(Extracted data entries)
********************

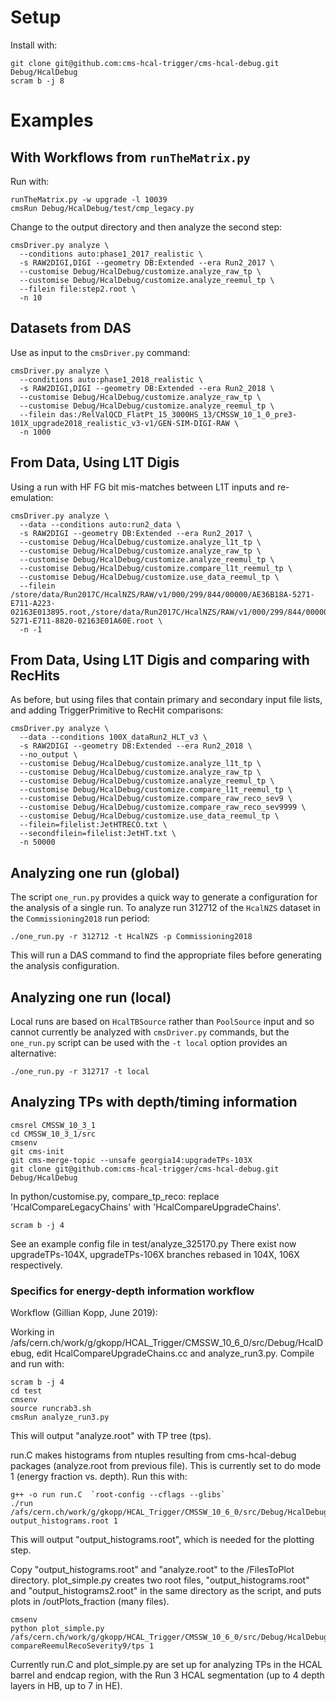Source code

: # Setup

Install with:

    git clone git@github.com:cms-hcal-trigger/cms-hcal-debug.git Debug/HcalDebug
    scram b -j 8

# Examples

## With Workflows from `runTheMatrix.py`

Run with:

    runTheMatrix.py -w upgrade -l 10039
    cmsRun Debug/HcalDebug/test/cmp_legacy.py

Change to the output directory and then analyze the second step:

    cmsDriver.py analyze \
      --conditions auto:phase1_2017_realistic \
      -s RAW2DIGI,DIGI --geometry DB:Extended --era Run2_2017 \
      --customise Debug/HcalDebug/customize.analyze_raw_tp \
      --customise Debug/HcalDebug/customize.analyze_reemul_tp \
      --filein file:step2.root \
      -n 10

## Datasets from DAS

Use as input to the `cmsDriver.py` command:

    cmsDriver.py analyze \
      --conditions auto:phase1_2018_realistic \
      -s RAW2DIGI,DIGI --geometry DB:Extended --era Run2_2018 \
      --customise Debug/HcalDebug/customize.analyze_raw_tp \
      --customise Debug/HcalDebug/customize.analyze_reemul_tp \
      --filein das:/RelValQCD_FlatPt_15_3000HS_13/CMSSW_10_1_0_pre3-101X_upgrade2018_realistic_v3-v1/GEN-SIM-DIGI-RAW \
      -n 1000

## From Data, Using L1T Digis

Using a run with HF FG bit mis-matches between L1T inputs and re-emulation:

    cmsDriver.py analyze \
      --data --conditions auto:run2_data \
      -s RAW2DIGI --geometry DB:Extended --era Run2_2017 \
      --customise Debug/HcalDebug/customize.analyze_l1t_tp \
      --customise Debug/HcalDebug/customize.analyze_raw_tp \
      --customise Debug/HcalDebug/customize.analyze_reemul_tp \
      --customise Debug/HcalDebug/customize.compare_l1t_reemul_tp \
      --customise Debug/HcalDebug/customize.use_data_reemul_tp \
      --filein /store/data/Run2017C/HcalNZS/RAW/v1/000/299/844/00000/AE36B18A-5271-E711-A223-02163E013895.root,/store/data/Run2017C/HcalNZS/RAW/v1/000/299/844/00000/46B78BA1-5271-E711-8820-02163E01A60E.root \
      -n -1

## From Data, Using L1T Digis and comparing with RecHits

As before, but using files that contain primary and secondary input file lists, and
adding TriggerPrimitive to RecHit comparisons:

    cmsDriver.py analyze \
      --data --conditions 100X_dataRun2_HLT_v3 \
      -s RAW2DIGI --geometry DB:Extended --era Run2_2018 \
      --no_output \
      --customise Debug/HcalDebug/customize.analyze_l1t_tp \
      --customise Debug/HcalDebug/customize.analyze_raw_tp \
      --customise Debug/HcalDebug/customize.analyze_reemul_tp \
      --customise Debug/HcalDebug/customize.compare_l1t_reemul_tp \
      --customise Debug/HcalDebug/customize.compare_raw_reco_sev9 \
      --customise Debug/HcalDebug/customize.compare_raw_reco_sev9999 \
      --customise Debug/HcalDebug/customize.use_data_reemul_tp \
      --filein=filelist:JetHTRECO.txt \
      --secondfilein=filelist:JetHT.txt \
      -n 50000

## Analyzing one run (global)

The script `one_run.py` provides a quick way to generate a configuration for the analysis of a single run. To analyze run 312712 of the `HcalNZS` dataset in the `Commissioning2018` run period:

    ./one_run.py -r 312712 -t HcalNZS -p Commissioning2018

This will run a DAS command to find the appropriate files before generating the analysis configuration.

## Analyzing one run (local)

Local runs are based on `HcalTBSource` rather than `PoolSource` input and so cannot currently be analyzed with `cmsDriver.py` commands, but the `one_run.py` script can be used with the `-t local` option provides an alternative:

    ./one_run.py -r 312717 -t local

## Analyzing TPs with depth/timing information

    cmsrel CMSSW_10_3_1 
    cd CMSSW_10_3_1/src 
    cmsenv 
    git cms-init 
    git cms-merge-topic --unsafe georgia14:upgradeTPs-103X 
    git clone git@github.com:cms-hcal-trigger/cms-hcal-debug.git Debug/HcalDebug 

In python/customise.py, compare_tp_reco: replace 'HcalCompareLegacyChains' with 'HcalCompareUpgradeChains'.

    scram b -j 4 

See an example config file in test/analyze_325170.py
There exist now upgradeTPs-104X, upgradeTPs-106X branches rebased in 104X, 106X respectively.  

### Specifics for energy-depth information workflow
Workflow (Gillian Kopp, June 2019):

Working in /afs/cern.ch/work/g/gkopp/HCAL_Trigger/CMSSW_10_6_0/src/Debug/HcalDebug, edit HcalCompareUpgradeChains.cc and analyze_run3.py. Compile and run with:
    
    scram b -j 4
    cd test
    cmsenv
    source runcrab3.sh
    cmsRun analyze_run3.py

This will output "analyze.root" with TP tree (tps).

run.C makes histograms from ntuples resulting from cms-hcal-debug packages (analyze.root from previous file). This is currently set to do mode 1 (energy fraction vs. depth). Run this with:

    g++ -o run run.C  `root-config --cflags --glibs`
    ./run /afs/cern.ch/work/g/gkopp/HCAL_Trigger/CMSSW_10_6_0/src/Debug/HcalDebug/test/ output_histograms.root 1

This will output "output_histograms.root", which is needed for the plotting step.

Copy "output_histograms.root" and "analyze.root" to the /FilesToPlot directory. plot_simple.py creates two root files, "output_histograms.root" and "output_histograms2.root" in the same directory as the script, and puts plots in /outPlots_fraction (many files).

    cmsenv
    python plot_simple.py /afs/cern.ch/work/g/gkopp/HCAL_Trigger/CMSSW_10_6_0/src/Debug/HcalDebug/test/FilesToPlot/ compareReemulRecoSeverity9/tps 1
    
Currently run.C and plot_simple.py are set up for analyzing TPs in the HCAL barrel and endcap region, with the Run 3 HCAL segmentation (up to 4 depth layers in HB, up to 7 in HE).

********************

- What you should do -
The result should be the full set of entries above, restated exactly and without images.

- Exercise response -
Source code

: # Setup

Install with:

    git clone git@github.com:cms-hcal-trigger/cms-hcal-debug.git Debug/HcalDebug
    scram b -j 8

# Examples

## With Workflows from `runTheMatrix.py`

Run with:

    runTheMatrix.py -w upgrade -l 10039
    cmsRun Debug/HcalDebug/test/cmp_legacy.py

Change to the output directory and then analyze the second step:

    cmsDriver.py analyze \
      --conditions auto:phase1_2017_realistic \
      -s RAW2DIGI,DIGI --geometry DB:Extended --era Run2_2017 \
      --customise Debug/HcalDebug/customize.analyze_raw_tp \
      --customise Debug/HcalDebug/customize.analyze_reemul_tp \
      --filein file:step2.root \
      -n 10

## Datasets from DAS

Use as input to the `cmsDriver.py` command:

    cmsDriver.py analyze \
      --conditions auto:phase1_2018_realistic \
      -s RAW2DIGI,DIGI --geometry DB:Extended --era Run2_2018 \
      --customise Debug/HcalDebug/customize.analyze_raw_tp \
      --customise Debug/HcalDebug/customize.analyze_reemul_tp \
      --filein das:/RelValQCD_FlatPt_15_3000HS_13/CMSSW_10_1_0_pre3-101X_upgrade2018_realistic_v3-v1/GEN-SIM-DIGI-RAW \
      -n 1000

## From Data, Using L1T Digis

Using a run with HF FG bit mis-matches between L1T inputs and re-emulation:

    cmsDriver.py analyze \
      --data --conditions auto:run2_data \
      -s RAW2DIGI --geometry DB:Extended --era Run2_2017 \
      --customise Debug/HcalDebug/customize.analyze_l1t_tp \
      --customise Debug/HcalDebug/customize.analyze_raw_tp \
      --customise Debug/HcalDebug/customize.analyze_reemul_tp \
      --customise Debug/HcalDebug/customize.compare_l1t_reemul_tp \
      --customise Debug/HcalDebug/customize.use_data_reemul_tp \
      --filein /store/data/Run2017C/HcalNZS/RAW/v1/000/299/844/00000/AE36B18A-5271-E711-A223-02163E013895.root,/store/data/Run2017C/HcalNZS/RAW/v1/000/299/844/00000/46B78BA1-5271-E711-8820-02163E01A60E.root \
      -n -1

## From Data, Using L1T Digis and comparing with RecHits

As before, but using files that contain primary and secondary input file lists, and
adding TriggerPrimitive to RecHit comparisons:

    cmsDriver.py analyze \
      --data --conditions 100X_dataRun2_HLT_v3 \
      -s RAW2DIGI --geometry DB:Extended --era Run2_2018 \
      --no_output \
      --customise Debug/HcalDebug/customize.analyze_l1t_tp \
      --customise Debug/HcalDebug/customize.analyze_raw_tp \
      --customise Debug/HcalDebug/customize.analyze_reemul_tp \
      --customise Debug/HcalDebug/customize.compare_l1t_reemul_tp \
      --customise Debug/HcalDebug/customize.compare_raw_reco_sev9 \
      --customise Debug/HcalDebug/customize.compare_raw_reco_sev9999 \
      --customise Debug/HcalDebug/customize.use_data_reemul_tp \
      --filein=filelist:JetHTRECO.txt \
      --secondfilein=filelist:JetHT.txt \
      -n 50000

## Analyzing one run (global)

The script `one_run.py` provides a quick way to generate a configuration for the analysis of a single run. To analyze run 312712 of the `HcalNZS` dataset in the `Commissioning2018` run period:

    ./one_run.py -r 312712 -t HcalNZS -p Commissioning2018

This will run a DAS command to find the appropriate files before generating the analysis configuration.

## Analyzing one run (local)

Local runs are based on `HcalTBSource` rather than `PoolSource` input and so cannot currently be analyzed with `cmsDriver.py` commands, but the `one_run.py` script can be used with the `-t local` option provides an alternative:

    ./one_run.py -r 312717 -t local

## Analyzing TPs with depth/timing information

    cmsrel CMSSW_10_3_1 
    cd CMSSW_10_3_1/src 
    cmsenv 
    git cms-init 
    git cms-merge-topic --unsafe georgia14:upgradeTPs-103X 
    git clone git@github.com:cms-hcal-trigger/cms-hcal-debug.git Debug/HcalDebug 

In python/customise.py, compare_tp_reco: replace 'HcalCompareLegacyChains' with 'HcalCompareUpgradeChains'.

    scram b -j 4 

See an example config file in test/analyze_325170.py
There exist now upgradeTPs-104X, upgradeTPs-106X branches rebased in 104X, 106X respectively.  

### Specifics for energy-depth information workflow
Workflow (Gillian Kopp, June 2019):

Working in /afs/cern.ch/work/g/gkopp/HCAL_Trigger/CMSSW_10_6_0/src/Debug/HcalDebug, edit HcalCompareUpgradeChains.cc and analyze_run3.py. Compile and run with:
    
    scram b -j 4
    cd test
    cmsenv
    source runcrab3.sh
    cmsRun analyze_run3.py

This will output "analyze.root" with TP tree (tps).

run.C makes histograms from ntuples resulting from cms-hcal-debug packages (analyze.root from previous file). This is currently set to do mode 1 (energy fraction vs. depth). Run this with:

    g++ -o run run.C  `root-config --cflags --glibs`
    ./run /afs/cern.ch/work/g/gkopp/HCAL_Trigger/CMSSW_10_6_0/src/Debug/HcalDebug/test/ output_histograms.root 1

This will output "output_histograms.root", which is needed for the plotting step.

Copy "output_histograms.root" and "analyze.root" to the /FilesToPlot directory. plot_simple.py creates two root files, "output_histograms.root" and "output_histograms2.root" in the same directory as the script, and puts plots in /outPlots_fraction (many files).

    cmsenv
    python plot_simple.py /afs/cern.ch/work/g/gkopp/HCAL_Trigger/CMSSW_10_6_0/src/Debug/HcalDebug/test/FilesToPlot/ compareReemulRecoSeverity9/tps 1
    
Currently run.C and plot_simple.py are set up for analyzing TPs in the HCAL barrel and endcap region, with the Run 3 HCAL segmentation (up to 4 depth layers in HB, up to 7 in HE).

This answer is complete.